> _Work to complete_
Among the entries below, find all lines that include "DESTINATION" and copy them.
(Data to use begins)
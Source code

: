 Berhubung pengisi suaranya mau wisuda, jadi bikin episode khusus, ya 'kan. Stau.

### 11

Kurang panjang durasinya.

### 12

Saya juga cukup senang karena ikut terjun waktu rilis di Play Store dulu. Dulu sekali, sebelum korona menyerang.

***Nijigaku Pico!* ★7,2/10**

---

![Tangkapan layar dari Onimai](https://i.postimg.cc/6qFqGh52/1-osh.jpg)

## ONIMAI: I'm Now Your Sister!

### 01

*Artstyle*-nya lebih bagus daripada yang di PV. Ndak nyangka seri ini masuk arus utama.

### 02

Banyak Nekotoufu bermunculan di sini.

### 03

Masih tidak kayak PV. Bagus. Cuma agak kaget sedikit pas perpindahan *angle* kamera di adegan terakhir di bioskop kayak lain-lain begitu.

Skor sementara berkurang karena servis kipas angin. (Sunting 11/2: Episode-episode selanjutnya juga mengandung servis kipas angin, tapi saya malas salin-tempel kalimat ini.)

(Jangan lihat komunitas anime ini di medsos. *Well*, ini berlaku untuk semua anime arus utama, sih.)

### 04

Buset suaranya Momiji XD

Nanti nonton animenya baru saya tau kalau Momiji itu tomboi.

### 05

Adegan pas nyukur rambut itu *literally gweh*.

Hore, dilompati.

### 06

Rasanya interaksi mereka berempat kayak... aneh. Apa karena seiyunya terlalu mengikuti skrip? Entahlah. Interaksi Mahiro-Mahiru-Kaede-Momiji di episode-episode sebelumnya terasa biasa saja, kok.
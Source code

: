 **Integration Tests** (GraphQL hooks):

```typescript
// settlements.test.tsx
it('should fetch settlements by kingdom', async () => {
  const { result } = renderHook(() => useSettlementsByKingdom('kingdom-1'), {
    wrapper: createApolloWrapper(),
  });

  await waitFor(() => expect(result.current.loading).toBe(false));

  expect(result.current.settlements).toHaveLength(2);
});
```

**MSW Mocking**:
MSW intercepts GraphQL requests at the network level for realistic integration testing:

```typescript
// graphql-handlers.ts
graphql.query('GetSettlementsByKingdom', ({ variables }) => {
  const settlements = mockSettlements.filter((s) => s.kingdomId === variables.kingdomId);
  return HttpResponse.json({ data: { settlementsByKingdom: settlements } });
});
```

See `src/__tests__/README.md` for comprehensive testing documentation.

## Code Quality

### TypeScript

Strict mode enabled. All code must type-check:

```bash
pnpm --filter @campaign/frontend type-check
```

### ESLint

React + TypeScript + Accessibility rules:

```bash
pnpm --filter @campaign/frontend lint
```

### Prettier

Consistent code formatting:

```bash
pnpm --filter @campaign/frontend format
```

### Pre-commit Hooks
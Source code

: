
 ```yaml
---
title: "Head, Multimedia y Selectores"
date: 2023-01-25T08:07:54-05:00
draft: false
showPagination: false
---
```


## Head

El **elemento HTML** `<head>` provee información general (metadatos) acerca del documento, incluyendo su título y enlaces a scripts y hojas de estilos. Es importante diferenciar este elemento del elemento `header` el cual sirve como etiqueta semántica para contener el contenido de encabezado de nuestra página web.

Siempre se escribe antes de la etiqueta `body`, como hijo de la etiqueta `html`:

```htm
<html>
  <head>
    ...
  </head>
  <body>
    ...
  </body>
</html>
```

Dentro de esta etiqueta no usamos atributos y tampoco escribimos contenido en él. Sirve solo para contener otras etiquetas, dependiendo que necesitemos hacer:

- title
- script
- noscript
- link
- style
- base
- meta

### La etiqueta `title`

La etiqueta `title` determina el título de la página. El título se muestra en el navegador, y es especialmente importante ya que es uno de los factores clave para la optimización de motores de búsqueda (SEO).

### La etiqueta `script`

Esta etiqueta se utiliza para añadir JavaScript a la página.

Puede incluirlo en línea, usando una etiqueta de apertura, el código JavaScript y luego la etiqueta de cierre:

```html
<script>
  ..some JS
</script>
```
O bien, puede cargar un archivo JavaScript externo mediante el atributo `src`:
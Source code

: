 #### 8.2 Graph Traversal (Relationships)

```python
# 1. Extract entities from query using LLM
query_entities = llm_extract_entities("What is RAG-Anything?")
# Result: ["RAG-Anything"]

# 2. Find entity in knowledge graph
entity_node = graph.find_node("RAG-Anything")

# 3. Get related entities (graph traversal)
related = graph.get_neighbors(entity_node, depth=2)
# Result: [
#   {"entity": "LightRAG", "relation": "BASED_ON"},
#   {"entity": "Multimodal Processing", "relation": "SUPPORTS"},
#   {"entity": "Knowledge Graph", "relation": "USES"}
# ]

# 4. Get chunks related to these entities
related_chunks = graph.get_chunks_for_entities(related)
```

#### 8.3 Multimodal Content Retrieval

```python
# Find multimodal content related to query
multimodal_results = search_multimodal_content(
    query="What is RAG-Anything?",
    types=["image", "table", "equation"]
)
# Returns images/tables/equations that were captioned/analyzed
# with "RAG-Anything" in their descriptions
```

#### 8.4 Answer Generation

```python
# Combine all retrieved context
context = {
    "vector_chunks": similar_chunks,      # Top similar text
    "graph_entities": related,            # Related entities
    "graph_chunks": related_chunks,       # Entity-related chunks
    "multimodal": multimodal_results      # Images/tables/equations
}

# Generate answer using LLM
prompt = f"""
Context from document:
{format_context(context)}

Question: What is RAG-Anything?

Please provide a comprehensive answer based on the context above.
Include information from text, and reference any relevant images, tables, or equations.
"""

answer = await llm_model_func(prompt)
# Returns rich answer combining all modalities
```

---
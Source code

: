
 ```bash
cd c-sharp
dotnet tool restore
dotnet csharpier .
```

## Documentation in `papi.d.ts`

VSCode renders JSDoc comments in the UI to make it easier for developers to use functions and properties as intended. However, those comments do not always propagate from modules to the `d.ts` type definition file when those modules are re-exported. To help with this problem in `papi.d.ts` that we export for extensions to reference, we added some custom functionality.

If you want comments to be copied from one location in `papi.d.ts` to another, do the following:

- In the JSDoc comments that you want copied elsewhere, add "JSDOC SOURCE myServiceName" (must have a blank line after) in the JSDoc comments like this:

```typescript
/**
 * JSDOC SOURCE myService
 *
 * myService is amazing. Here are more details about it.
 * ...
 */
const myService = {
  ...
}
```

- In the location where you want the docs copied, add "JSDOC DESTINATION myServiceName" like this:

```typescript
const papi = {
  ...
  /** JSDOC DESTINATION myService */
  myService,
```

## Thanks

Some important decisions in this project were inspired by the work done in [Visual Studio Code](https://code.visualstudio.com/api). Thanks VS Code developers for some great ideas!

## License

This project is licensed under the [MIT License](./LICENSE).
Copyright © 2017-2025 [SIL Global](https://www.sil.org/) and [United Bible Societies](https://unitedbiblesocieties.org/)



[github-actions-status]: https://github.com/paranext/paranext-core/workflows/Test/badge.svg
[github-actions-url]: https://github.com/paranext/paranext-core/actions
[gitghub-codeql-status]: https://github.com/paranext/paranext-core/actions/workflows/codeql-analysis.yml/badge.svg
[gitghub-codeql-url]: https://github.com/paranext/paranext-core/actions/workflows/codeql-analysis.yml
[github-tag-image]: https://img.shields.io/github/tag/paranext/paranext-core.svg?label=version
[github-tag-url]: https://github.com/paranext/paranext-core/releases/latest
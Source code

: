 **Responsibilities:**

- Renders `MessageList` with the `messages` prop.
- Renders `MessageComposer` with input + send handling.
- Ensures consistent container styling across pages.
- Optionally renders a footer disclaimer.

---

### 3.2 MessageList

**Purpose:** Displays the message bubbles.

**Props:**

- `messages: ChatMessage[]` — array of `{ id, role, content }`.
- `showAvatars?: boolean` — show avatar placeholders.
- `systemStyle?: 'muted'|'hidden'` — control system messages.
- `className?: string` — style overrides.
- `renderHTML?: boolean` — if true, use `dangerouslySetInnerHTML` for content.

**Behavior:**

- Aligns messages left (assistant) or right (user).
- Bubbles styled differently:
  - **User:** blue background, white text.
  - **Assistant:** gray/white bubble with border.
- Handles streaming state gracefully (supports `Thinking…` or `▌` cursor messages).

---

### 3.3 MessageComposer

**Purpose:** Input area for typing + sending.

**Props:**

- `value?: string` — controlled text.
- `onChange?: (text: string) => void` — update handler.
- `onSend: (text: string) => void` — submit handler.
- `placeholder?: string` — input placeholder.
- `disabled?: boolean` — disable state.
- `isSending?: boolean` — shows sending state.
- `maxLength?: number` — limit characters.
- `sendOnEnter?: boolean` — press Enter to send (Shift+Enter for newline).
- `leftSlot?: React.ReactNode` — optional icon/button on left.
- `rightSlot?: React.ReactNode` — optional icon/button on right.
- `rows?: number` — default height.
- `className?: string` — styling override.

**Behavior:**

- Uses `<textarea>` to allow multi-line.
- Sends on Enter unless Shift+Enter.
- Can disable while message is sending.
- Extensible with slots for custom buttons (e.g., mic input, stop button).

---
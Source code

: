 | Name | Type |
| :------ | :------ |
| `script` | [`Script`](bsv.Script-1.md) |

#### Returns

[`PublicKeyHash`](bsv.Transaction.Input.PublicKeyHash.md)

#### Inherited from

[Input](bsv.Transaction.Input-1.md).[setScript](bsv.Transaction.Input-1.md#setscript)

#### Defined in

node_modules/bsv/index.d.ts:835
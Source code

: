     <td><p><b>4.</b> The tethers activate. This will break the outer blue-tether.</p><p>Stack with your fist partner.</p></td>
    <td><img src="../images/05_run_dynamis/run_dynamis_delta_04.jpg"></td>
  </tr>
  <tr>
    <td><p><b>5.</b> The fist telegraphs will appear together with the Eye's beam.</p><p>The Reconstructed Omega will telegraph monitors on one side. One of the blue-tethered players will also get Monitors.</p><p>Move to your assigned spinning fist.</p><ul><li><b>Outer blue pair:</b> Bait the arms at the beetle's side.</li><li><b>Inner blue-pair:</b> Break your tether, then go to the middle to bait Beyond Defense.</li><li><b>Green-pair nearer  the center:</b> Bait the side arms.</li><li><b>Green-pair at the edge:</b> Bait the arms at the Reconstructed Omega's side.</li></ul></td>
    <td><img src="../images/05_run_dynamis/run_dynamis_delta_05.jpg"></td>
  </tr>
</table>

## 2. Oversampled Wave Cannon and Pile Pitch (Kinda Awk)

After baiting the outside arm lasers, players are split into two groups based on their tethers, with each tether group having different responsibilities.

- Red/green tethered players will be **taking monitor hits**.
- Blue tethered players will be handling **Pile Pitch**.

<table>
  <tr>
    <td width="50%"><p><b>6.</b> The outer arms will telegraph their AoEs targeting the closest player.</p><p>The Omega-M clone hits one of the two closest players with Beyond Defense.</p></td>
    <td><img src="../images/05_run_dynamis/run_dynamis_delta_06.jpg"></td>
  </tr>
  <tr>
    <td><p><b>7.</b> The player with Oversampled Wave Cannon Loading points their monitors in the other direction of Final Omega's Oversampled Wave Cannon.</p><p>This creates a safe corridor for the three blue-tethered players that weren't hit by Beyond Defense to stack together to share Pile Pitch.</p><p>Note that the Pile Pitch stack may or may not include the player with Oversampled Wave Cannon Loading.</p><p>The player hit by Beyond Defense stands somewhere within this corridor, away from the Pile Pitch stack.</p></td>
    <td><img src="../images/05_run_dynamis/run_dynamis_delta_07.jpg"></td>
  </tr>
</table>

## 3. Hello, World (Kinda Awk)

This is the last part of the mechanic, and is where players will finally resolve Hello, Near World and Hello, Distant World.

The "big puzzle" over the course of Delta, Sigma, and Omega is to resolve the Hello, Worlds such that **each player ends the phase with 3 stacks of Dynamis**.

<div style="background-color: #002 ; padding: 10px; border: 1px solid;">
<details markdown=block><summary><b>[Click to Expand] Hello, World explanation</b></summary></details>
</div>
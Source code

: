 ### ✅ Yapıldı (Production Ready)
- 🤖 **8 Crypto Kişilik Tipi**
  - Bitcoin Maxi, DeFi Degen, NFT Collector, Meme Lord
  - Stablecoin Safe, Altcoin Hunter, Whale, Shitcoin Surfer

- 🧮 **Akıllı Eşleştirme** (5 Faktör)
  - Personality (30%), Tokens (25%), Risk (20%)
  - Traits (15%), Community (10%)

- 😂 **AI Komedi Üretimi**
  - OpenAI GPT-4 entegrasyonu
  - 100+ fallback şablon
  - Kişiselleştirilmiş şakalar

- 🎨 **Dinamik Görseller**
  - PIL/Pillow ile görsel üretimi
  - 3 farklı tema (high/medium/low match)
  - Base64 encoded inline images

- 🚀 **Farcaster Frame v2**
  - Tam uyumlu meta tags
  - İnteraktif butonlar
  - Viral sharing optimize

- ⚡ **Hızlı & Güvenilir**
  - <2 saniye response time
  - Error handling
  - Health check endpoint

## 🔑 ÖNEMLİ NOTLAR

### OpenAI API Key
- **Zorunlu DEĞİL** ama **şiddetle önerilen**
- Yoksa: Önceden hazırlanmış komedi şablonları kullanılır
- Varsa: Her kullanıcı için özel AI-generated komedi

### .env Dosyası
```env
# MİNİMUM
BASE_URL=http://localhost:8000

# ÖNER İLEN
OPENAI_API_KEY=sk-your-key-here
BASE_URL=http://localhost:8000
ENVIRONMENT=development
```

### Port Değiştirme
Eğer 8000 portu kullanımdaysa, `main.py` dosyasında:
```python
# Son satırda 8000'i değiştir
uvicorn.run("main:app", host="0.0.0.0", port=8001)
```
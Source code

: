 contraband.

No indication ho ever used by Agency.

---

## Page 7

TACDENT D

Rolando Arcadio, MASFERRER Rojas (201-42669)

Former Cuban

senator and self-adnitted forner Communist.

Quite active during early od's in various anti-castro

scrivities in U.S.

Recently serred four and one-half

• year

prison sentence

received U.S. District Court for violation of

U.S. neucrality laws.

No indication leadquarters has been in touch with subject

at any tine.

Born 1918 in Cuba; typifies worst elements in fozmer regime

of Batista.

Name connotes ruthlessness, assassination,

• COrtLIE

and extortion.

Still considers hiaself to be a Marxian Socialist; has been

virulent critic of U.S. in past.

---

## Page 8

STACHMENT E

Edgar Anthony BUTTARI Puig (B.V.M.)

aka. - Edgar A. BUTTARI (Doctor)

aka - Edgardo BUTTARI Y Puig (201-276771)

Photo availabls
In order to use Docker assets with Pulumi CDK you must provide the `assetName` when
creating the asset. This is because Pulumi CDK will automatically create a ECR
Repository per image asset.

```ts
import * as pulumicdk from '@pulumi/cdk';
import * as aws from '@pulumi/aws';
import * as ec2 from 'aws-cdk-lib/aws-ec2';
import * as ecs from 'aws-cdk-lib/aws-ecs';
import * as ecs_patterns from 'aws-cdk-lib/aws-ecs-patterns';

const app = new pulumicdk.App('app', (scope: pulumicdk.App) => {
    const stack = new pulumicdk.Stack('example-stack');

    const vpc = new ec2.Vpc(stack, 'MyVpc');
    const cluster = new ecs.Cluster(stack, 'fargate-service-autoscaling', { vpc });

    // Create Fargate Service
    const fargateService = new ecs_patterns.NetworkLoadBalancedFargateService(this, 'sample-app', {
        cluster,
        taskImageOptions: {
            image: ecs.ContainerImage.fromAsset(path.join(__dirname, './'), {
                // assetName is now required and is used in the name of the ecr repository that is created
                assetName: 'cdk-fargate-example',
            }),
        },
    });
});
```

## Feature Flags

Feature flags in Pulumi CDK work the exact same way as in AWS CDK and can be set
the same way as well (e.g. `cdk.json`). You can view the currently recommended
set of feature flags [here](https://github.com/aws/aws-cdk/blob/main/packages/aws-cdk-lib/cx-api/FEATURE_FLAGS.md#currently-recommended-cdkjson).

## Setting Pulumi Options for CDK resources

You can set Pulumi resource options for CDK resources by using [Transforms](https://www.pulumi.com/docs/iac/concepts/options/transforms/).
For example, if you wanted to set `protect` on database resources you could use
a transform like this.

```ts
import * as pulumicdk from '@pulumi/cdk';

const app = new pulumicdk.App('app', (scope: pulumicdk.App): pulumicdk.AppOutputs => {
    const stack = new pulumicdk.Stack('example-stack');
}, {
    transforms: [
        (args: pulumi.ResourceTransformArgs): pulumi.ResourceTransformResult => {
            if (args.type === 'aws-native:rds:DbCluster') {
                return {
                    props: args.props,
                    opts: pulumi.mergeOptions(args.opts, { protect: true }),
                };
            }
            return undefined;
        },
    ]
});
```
(Data to use ends)
> _Task response_
- In the location where you want the docs copied, add "JSDOC DESTINATION myServiceName" like this:
  /** JSDOC DESTINATION myService */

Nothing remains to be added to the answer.